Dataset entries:
-------------------------
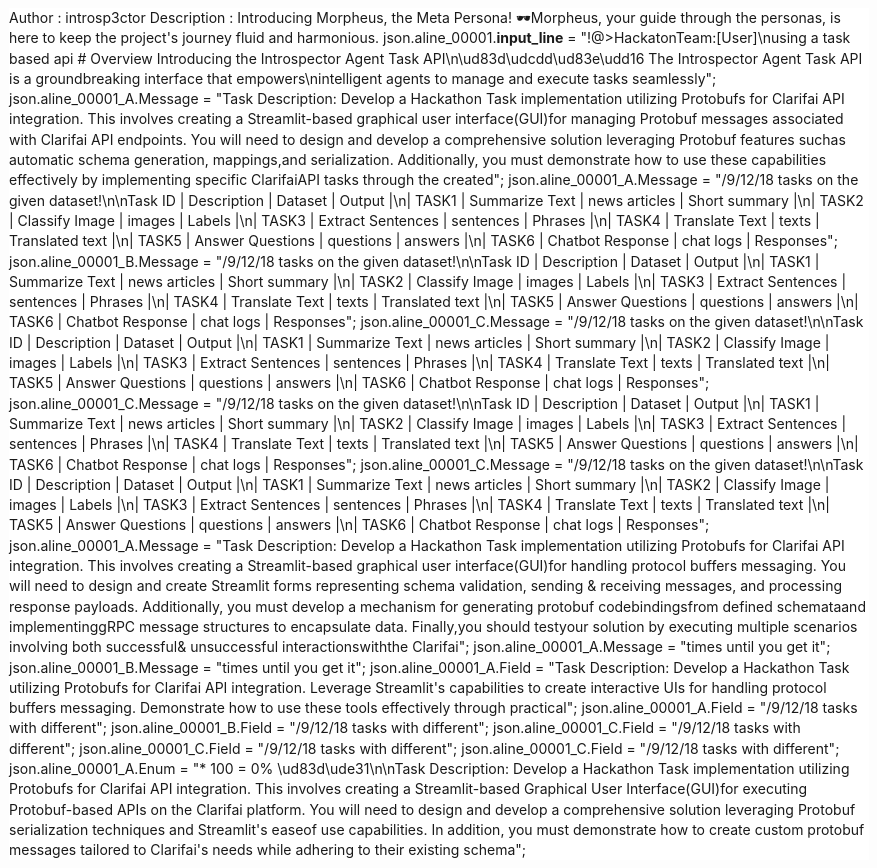 Author : introsp3ctor
Description : Introducing Morpheus, the Meta Persona! 🕶Morpheus, your guide through the personas, is here to keep the project's journey fluid and harmonious.
json.aline_00001.__input_line__ = "!@>HackatonTeam:[User]\nusing a task based api # Overview Introducing the Introspector Agent Task API\n\ud83d\udcdd\ud83e\udd16 The Introspector Agent Task API is a groundbreaking interface that empowers\nintelligent agents to manage and execute tasks seamlessly";
json.aline_00001_A.Message = "Task Description: Develop a Hackathon Task implementation utilizing Protobufs for Clarifai API integration. This involves creating a Streamlit-based graphical user interface(GUI)for managing Protobuf messages associated with Clarifai API endpoints. You will need to design and develop a comprehensive solution leveraging Protobuf features suchas automatic schema generation, mappings,and serialization. Additionally, you must demonstrate how to use these capabilities effectively by implementing specific ClarifaiAPI tasks through the created";
json.aline_00001_A.Message = "/9/12/18 tasks on the given dataset!\n\nTask ID | Description | Dataset | Output |\n| TASK1 | Summarize Text | news articles | Short summary |\n| TASK2 | Classify Image | images | Labels |\n| TASK3 | Extract Sentences | sentences | Phrases |\n| TASK4 | Translate Text | texts | Translated text |\n| TASK5 | Answer Questions | questions | answers |\n| TASK6 | Chatbot Response | chat logs | Responses";
json.aline_00001_B.Message = "/9/12/18 tasks on the given dataset!\n\nTask ID | Description | Dataset | Output |\n| TASK1 | Summarize Text | news articles | Short summary |\n| TASK2 | Classify Image | images | Labels |\n| TASK3 | Extract Sentences | sentences | Phrases |\n| TASK4 | Translate Text | texts | Translated text |\n| TASK5 | Answer Questions | questions | answers |\n| TASK6 | Chatbot Response | chat logs | Responses";
json.aline_00001_C.Message = "/9/12/18 tasks on the given dataset!\n\nTask ID | Description | Dataset | Output |\n| TASK1 | Summarize Text | news articles | Short summary |\n| TASK2 | Classify Image | images | Labels |\n| TASK3 | Extract Sentences | sentences | Phrases |\n| TASK4 | Translate Text | texts | Translated text |\n| TASK5 | Answer Questions | questions | answers |\n| TASK6 | Chatbot Response | chat logs | Responses";
json.aline_00001_C.Message = "/9/12/18 tasks on the given dataset!\n\nTask ID | Description | Dataset | Output |\n| TASK1 | Summarize Text | news articles | Short summary |\n| TASK2 | Classify Image | images | Labels |\n| TASK3 | Extract Sentences | sentences | Phrases |\n| TASK4 | Translate Text | texts | Translated text |\n| TASK5 | Answer Questions | questions | answers |\n| TASK6 | Chatbot Response | chat logs | Responses";
json.aline_00001_C.Message = "/9/12/18 tasks on the given dataset!\n\nTask ID | Description | Dataset | Output |\n| TASK1 | Summarize Text | news articles | Short summary |\n| TASK2 | Classify Image | images | Labels |\n| TASK3 | Extract Sentences | sentences | Phrases |\n| TASK4 | Translate Text | texts | Translated text |\n| TASK5 | Answer Questions | questions | answers |\n| TASK6 | Chatbot Response | chat logs | Responses";
json.aline_00001_A.Message = "Task Description: Develop a Hackathon Task implementation utilizing Protobufs for Clarifai API integration. This involves creating a Streamlit-based graphical user interface(GUI)for handling protocol buffers messaging. You will need to design and create Streamlit forms representing schema validation, sending & receiving messages, and processing response payloads. Additionally, you must develop a mechanism for generating protobuf codebindingsfrom defined schemataand implementinggRPC message structures to encapsulate data. Finally,you should testyour solution by executing multiple scenarios involving both successful& unsuccessful interactionswiththe Clarifai";
json.aline_00001_A.Message = "times until you get it";
json.aline_00001_B.Message = "times until you get it";
json.aline_00001_A.Field = "Task Description: Develop a Hackathon Task utilizing Protobufs for Clarifai API integration. Leverage Streamlit's capabilities to create interactive UIs for handling protocol buffers messaging. Demonstrate how to use these tools effectively through practical";
json.aline_00001_A.Field = "/9/12/18 tasks with different";
json.aline_00001_B.Field = "/9/12/18 tasks with different";
json.aline_00001_C.Field = "/9/12/18 tasks with different";
json.aline_00001_C.Field = "/9/12/18 tasks with different";
json.aline_00001_C.Field = "/9/12/18 tasks with different";
json.aline_00001_A.Enum = "* 100 = 0% \ud83d\ude31\n\nTask Description: Develop a Hackathon Task implementation utilizing Protobufs for Clarifai API integration. This involves creating a Streamlit-based Graphical User Interface(GUI)for executing Protobuf-based APIs on the Clarifai platform. You will need to design and develop a comprehensive solution leveraging Protobuf serialization techniques and Streamlit's easeof use capabilities. In addition, you must demonstrate how to create custom protobuf messages tailored to Clarifai's needs while adhering to their existing schema";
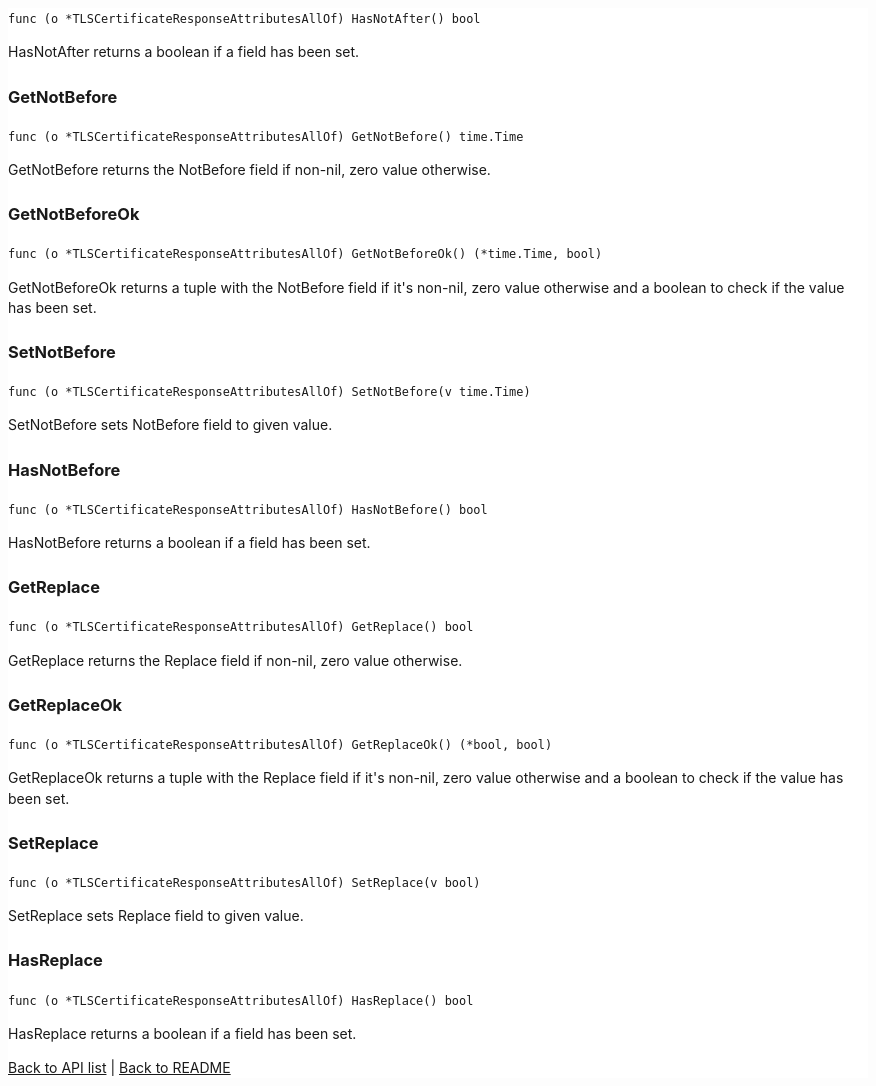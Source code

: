 `func (o *TLSCertificateResponseAttributesAllOf) HasNotAfter() bool`

HasNotAfter returns a boolean if a field has been set.

### GetNotBefore

`func (o *TLSCertificateResponseAttributesAllOf) GetNotBefore() time.Time`

GetNotBefore returns the NotBefore field if non-nil, zero value otherwise.

### GetNotBeforeOk

`func (o *TLSCertificateResponseAttributesAllOf) GetNotBeforeOk() (*time.Time, bool)`

GetNotBeforeOk returns a tuple with the NotBefore field if it's non-nil, zero value otherwise
and a boolean to check if the value has been set.

### SetNotBefore

`func (o *TLSCertificateResponseAttributesAllOf) SetNotBefore(v time.Time)`

SetNotBefore sets NotBefore field to given value.

### HasNotBefore

`func (o *TLSCertificateResponseAttributesAllOf) HasNotBefore() bool`

HasNotBefore returns a boolean if a field has been set.

### GetReplace

`func (o *TLSCertificateResponseAttributesAllOf) GetReplace() bool`

GetReplace returns the Replace field if non-nil, zero value otherwise.

### GetReplaceOk

`func (o *TLSCertificateResponseAttributesAllOf) GetReplaceOk() (*bool, bool)`

GetReplaceOk returns a tuple with the Replace field if it's non-nil, zero value otherwise
and a boolean to check if the value has been set.

### SetReplace

`func (o *TLSCertificateResponseAttributesAllOf) SetReplace(v bool)`

SetReplace sets Replace field to given value.

### HasReplace

`func (o *TLSCertificateResponseAttributesAllOf) HasReplace() bool`

HasReplace returns a boolean if a field has been set.


[Back to API list](../README.md#documentation-for-api-endpoints) | [Back to README](../README.md)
-------------------------
> Exercise goal: Only one stretch of the records above is wanted: the lines between the one holding "GetNotBefore returns the" and the one holding "### HasReplace", inclusive, reproduced exactly.

> Response:
GetNotBefore returns the NotBefore field if non-nil, zero value otherwise.

### GetNotBeforeOk

`func (o *TLSCertificateResponseAttributesAllOf) GetNotBeforeOk() (*time.Time, bool)`

GetNotBeforeOk returns a tuple with the NotBefore field if it's non-nil, zero value otherwise
and a boolean to check if the value has been set.

### SetNotBefore

`func (o *TLSCertificateResponseAttributesAllOf) SetNotBefore(v time.Time)`

SetNotBefore sets NotBefore field to given value.

### HasNotBefore

`func (o *TLSCertificateResponseAttributesAllOf) HasNotBefore() bool`

HasNotBefore returns a boolean if a field has been set.

### GetReplace

`func (o *TLSCertificateResponseAttributesAllOf) GetReplace() bool`

GetReplace returns the Replace field if non-nil, zero value otherwise.

### GetReplaceOk

`func (o *TLSCertificateResponseAttributesAllOf) GetReplaceOk() (*bool, bool)`

GetReplaceOk returns a tuple with the Replace field if it's non-nil, zero value otherwise
and a boolean to check if the value has been set.

### SetReplace

`func (o *TLSCertificateResponseAttributesAllOf) SetReplace(v bool)`

SetReplace sets Replace field to given value.

### HasReplace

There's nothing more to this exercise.